L'adoption de la réforme de l'asile intervient avant les élections européennes qui devraient voir une montée en puissance des partis d'extrême droite appelant à la répression de la migration irrégulière

Bruxelles (Belgique) (AFP) - L'UE a donné mardi son feu vert définitif à une refonte historique de ses politiques de migration et d'asile qui verra le renforcement des frontières et le partage des responsabilités entre les États membres.

Une majorité des pays de l'Union européenne ont soutenu les dix textes législatifs de la réforme, garantissant ainsi son adoption malgré l'opposition de la Hongrie et de la Pologne.

La refonte entre en vigueur à partir de 2026.

"Ces nouvelles règles rendront le système d'asile européen plus efficace et augmenteront la solidarité entre les États membres", a déclaré la ministre belge de l'Asile et de la Migration, Nicole de Moor, dont le pays assure actuellement la présidence de l'UE.

La ministre allemande de l'Intérieur, Nancy Faeser, a déclaré que la réforme continue d'aider les personnes fuyant les persécutions, tout en précisant que « ceux qui n'ont pas besoin de cette protection ne peuvent pas venir en Allemagne ou doivent quitter l'Allemagne beaucoup plus rapidement ».

L'adoption intervient un mois avant les élections européennes qui devraient voir une montée en puissance des partis d'extrême droite faisant campagne sur la nécessité de réprimer l'immigration irrégulière.

La refonte des règles d’asile de l’Union européenne a nécessité près d’une décennie de querelles.

La Pologne et la Hongrie restent farouchement opposées aux changements, principalement en raison d’un nouveau « mécanisme de solidarité » à l’échelle du bloc en vertu duquel elles doivent soit accueillir des milliers de demandeurs d’asile, soit payer les pays qui le font.

Mais un nombre écrasant de pays de l’UE ont soutenu les dix lois, ce qui a abouti à leur adoption.

Cette réforme, stimulée par un afflux massif de migrants irréguliers en 2015, dont beaucoup venaient de Syrie et d’Afghanistan déchirés par la guerre, a suscité des critiques de la part des organisations caritatives de défense des droits des migrants, car elle renforce les contreforts de la « forteresse Europe ».

Il crée de nouveaux centres frontaliers qui détiendront les migrants irréguliers pendant que leurs demandes d'asile sont examinées.
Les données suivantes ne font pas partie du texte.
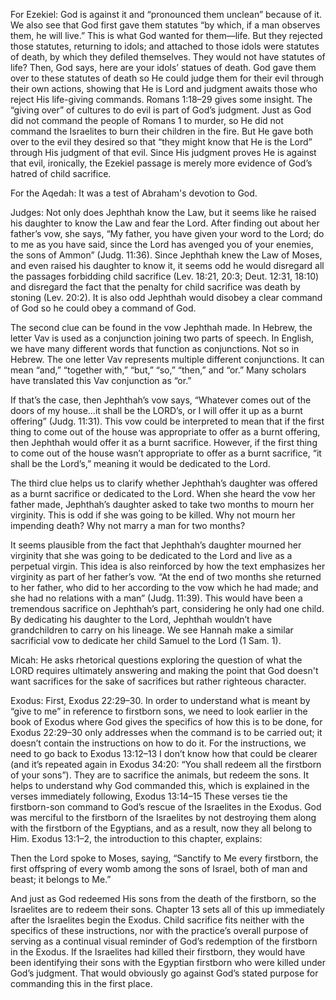 For Ezekiel:
God is against it and “pronounced them unclean” because of it. We also see that God first gave them statutes “by which, if a man observes them, he will live.” This is what God wanted for them—life. But they rejected those statutes, returning to idols; and attached to those idols were statutes of death, by which they defiled themselves. They would not have statutes of life? Then, God says, here are your idols’ statues of death. God gave them over to these statutes of death so He could judge them for their evil through their own actions, showing that He is Lord and judgment awaits those who reject His life-giving commands. Romans 1:18–29 gives some insight. The “giving over” of cultures to do evil is part of God’s judgment. Just as God did not command the people of Romans 1 to murder, so He did not command the Israelites to burn their children in the fire. But He gave both over to the evil they desired so that “they might know that He is the Lord” through His judgment of that evil. Since His judgment proves He is against that evil, ironically, the Ezekiel passage is merely more evidence of God’s hatred of child sacrifice.

For the Aqedah:
It was a test of Abraham's devotion to God.

Judges:
Not only does Jephthah know the Law, but it seems like he raised his daughter to know the Law and fear the Lord. After finding out about her father’s vow, she says, “My father, you have given your word to the Lord; do to me as you have said, since the Lord has avenged you of your enemies, the sons of Ammon” (Judg. 11:36). Since Jephthah knew the Law of Moses, and even raised his daughter to know it, it seems odd he would disregard all the passages forbidding child sacrifice (Lev. 18:21, 20:3; Deut. 12:31, 18:10) and disregard the fact that the penalty for child sacrifice was death by stoning (Lev. 20:2). It is also odd Jephthah would disobey a clear command of God so he could obey a command of God.

The second clue can be found in the vow Jephthah made. In Hebrew, the letter Vav is used as a conjunction joining two parts of speech. In English, we have many different words that function as conjunctions. Not so in Hebrew. The one letter Vav represents multiple different conjunctions. It can mean “and,” “together with,” “but,” “so,” “then,” and “or.” Many scholars have translated this Vav conjunction as “or.”

If that’s the case, then Jephthah’s vow says, “Whatever comes out of the doors of my house…it shall be the LORD’s, or I will offer it up as a burnt offering” (Judg. 11:31). This vow could be interpreted to mean that if the first thing to come out of the house was appropriate to offer as a burnt offering, then Jephthah would offer it as a burnt sacrifice. However, if the first thing to come out of the house wasn’t appropriate to offer as a burnt sacrifice, “it shall be the Lord’s,” meaning it would be dedicated to the Lord.

The third clue helps us to clarify whether Jephthah’s daughter was offered as a burnt sacrifice or dedicated to the Lord. When she heard the vow her father made, Jephthah’s daughter asked to take two months to mourn her virginity. This is odd if she was going to be killed. Why not mourn her impending death? Why not marry a man for two months?

It seems plausible from the fact that Jephthah’s daughter mourned her virginity that she was going to be dedicated to the Lord and live as a perpetual virgin. This idea is also reinforced by how the text emphasizes her virginity as part of her father’s vow. “At the end of two months she returned to her father, who did to her according to the vow which he had made; and she had no relations with a man” (Judg. 11:39). This would have been a tremendous sacrifice on Jephthah’s part, considering he only had one child. By dedicating his daughter to the Lord, Jephthah wouldn’t have grandchildren to carry on his lineage. We see Hannah make a similar sacrificial vow to dedicate her child Samuel to the Lord (1 Sam. 1).

Micah:
He asks rhetorical questions exploring the question of what the LORD requires ultimately answering and making the point that God doesn't want sacrifices for the sake of sacrifices but rather righteous character.

Exodus:
First, Exodus 22:29–30. In order to understand what is meant by “give to me” in reference to firstborn sons, we need to look earlier in the book of Exodus where God gives the specifics of how this is to be done, for Exodus 22:29–30 only addresses when the command is to be carried out; it doesn’t contain the instructions on how to do it. For the instructions, we need to go back to Exodus 13:12–13
I don’t know how that could be clearer (and it’s repeated again in Exodus 34:20: “You shall redeem all the firstborn of your sons”). They are to sacrifice the animals, but redeem the sons. It helps to understand why God commanded this, which is explained in the verses immediately following, Exodus 13:14–15
These verses tie the firstborn-son command to God’s rescue of the Israelites in the Exodus. God was merciful to the firstborn of the Israelites by not destroying them along with the firstborn of the Egyptians, and as a result, now they all belong to Him. Exodus 13:1–2, the introduction to this chapter, explains:

Then the Lord spoke to Moses, saying, “Sanctify to Me every firstborn, the first offspring of every womb among the sons of Israel, both of man and beast; it belongs to Me.”

And just as God redeemed His sons from the death of the firstborn, so the Israelites are to redeem their sons. Chapter 13 sets all of this up immediately after the Israelites begin the Exodus. Child sacrifice fits neither with the specifics of these instructions, nor with the practice’s overall purpose of serving as a continual visual reminder of God’s redemption of the firstborn in the Exodus. If the Israelites had killed their firstborn, they would have been identifying their sons with the Egyptian firstborn who were killed under God’s judgment. That would obviously go against God’s stated purpose for commanding this in the first place.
Les expulsions des personnes jugées inadmissibles seront accélérées.

Les partisans du pacte ont fait de gros efforts pour le forcer à franchir la ligne d'arrivée avant les élections européennes de juin qui auraient pu le voir enterré si un parlement plus à droite était choisi.

La Commission européenne devrait prochainement en définir la mise en œuvre pour qu'il soit opérationnel d'ici moins de deux ans.

- Pousser pour aller plus loin ? -

Parallèlement à ces réformes radicales, l’UE intensifie ses accords avec les pays de transit et d’origine visant à réduire le nombre d’arrivées.

Ces derniers mois, des accords ont été signés avec la Tunisie, la Mauritanie et l’Égypte.

L'Italie a également conclu un accord avec l'Albanie pour envoyer vers le pays les migrants secourus dans les eaux italiennes pendant que leurs demandes d'asile sont traitées.

Par ailleurs, un groupe de pays mené par le Danemark et la République tchèque s'apprête à envoyer une lettre appelant au transfert des migrants récupérés en mer vers des pays extérieurs à l'UE.

Ces nouvelles propositions en matière de pacte sur la migration et l'asile relèveront du prochain exécutif européen qui prendra ses fonctions après les élections européennes.

Mais Camille Le Coz, experte du Migration Policy Institute Europe, a déclaré qu’il y avait « de nombreuses questions » sur la manière dont de telles initiatives pourraient fonctionner.

En vertu du droit européen, les immigrants ne peuvent être envoyés vers un pays extérieur au bloc où ils auraient pu demander l’asile, qu’à condition qu’ils aient un lien suffisant avec ce pays.

Cela exclut – pour l'instant – tout programme tel que l'accord entre le Royaume-Uni et le Rwanda visant à envoyer des arrivées dans ce pays africain.

Le Coz a déclaré qu'il fallait encore « clarifier » comment fonctionneraient les propositions d'accords d'externalisation de l'UE ainsi que « avec qui les autorités européennes travaillent et quels pays tiers sont susceptibles d'accepter ».